The records
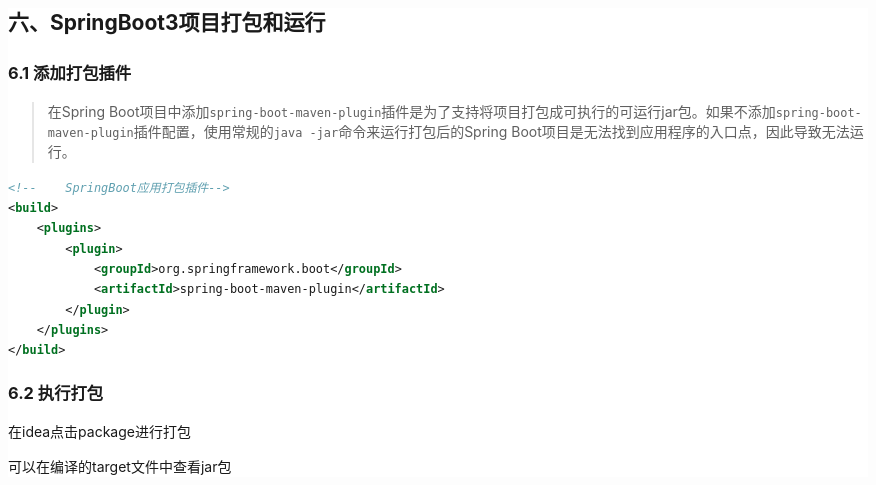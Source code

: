 ## 六、SpringBoot3项目打包和运行

### 6.1 添加打包插件

> 在Spring Boot项目中添加`spring-boot-maven-plugin`插件是为了支持将项目打包成可执行的可运行jar包。如果不添加`spring-boot-maven-plugin`插件配置，使用常规的`java -jar`命令来运行打包后的Spring Boot项目是无法找到应用程序的入口点，因此导致无法运行。

```xml
<!--    SpringBoot应用打包插件-->
<build>
    <plugins>
        <plugin>
            <groupId>org.springframework.boot</groupId>
            <artifactId>spring-boot-maven-plugin</artifactId>
        </plugin>
    </plugins>
</build>
```

### 6.2 执行打包

在idea点击package进行打包

可以在编译的target文件中查看jar包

Action item
For every entry, return its exact wording and leave out any image.

Response area
Source code

: ## 六、SpringBoot3项目打包和运行

### 6.1 添加打包插件

> 在Spring Boot项目中添加`spring-boot-maven-plugin`插件是为了支持将项目打包成可执行的可运行jar包。如果不添加`spring-boot-maven-plugin`插件配置，使用常规的`java -jar`命令来运行打包后的Spring Boot项目是无法找到应用程序的入口点，因此导致无法运行。

```xml
<!--    SpringBoot应用打包插件-->
<build>
    <plugins>
        <plugin>
            <groupId>org.springframework.boot</groupId>
            <artifactId>spring-boot-maven-plugin</artifactId>
        </plugin>
    </plugins>
</build>
```

### 6.2 执行打包

在idea点击package进行打包

可以在编译的target文件中查看jar包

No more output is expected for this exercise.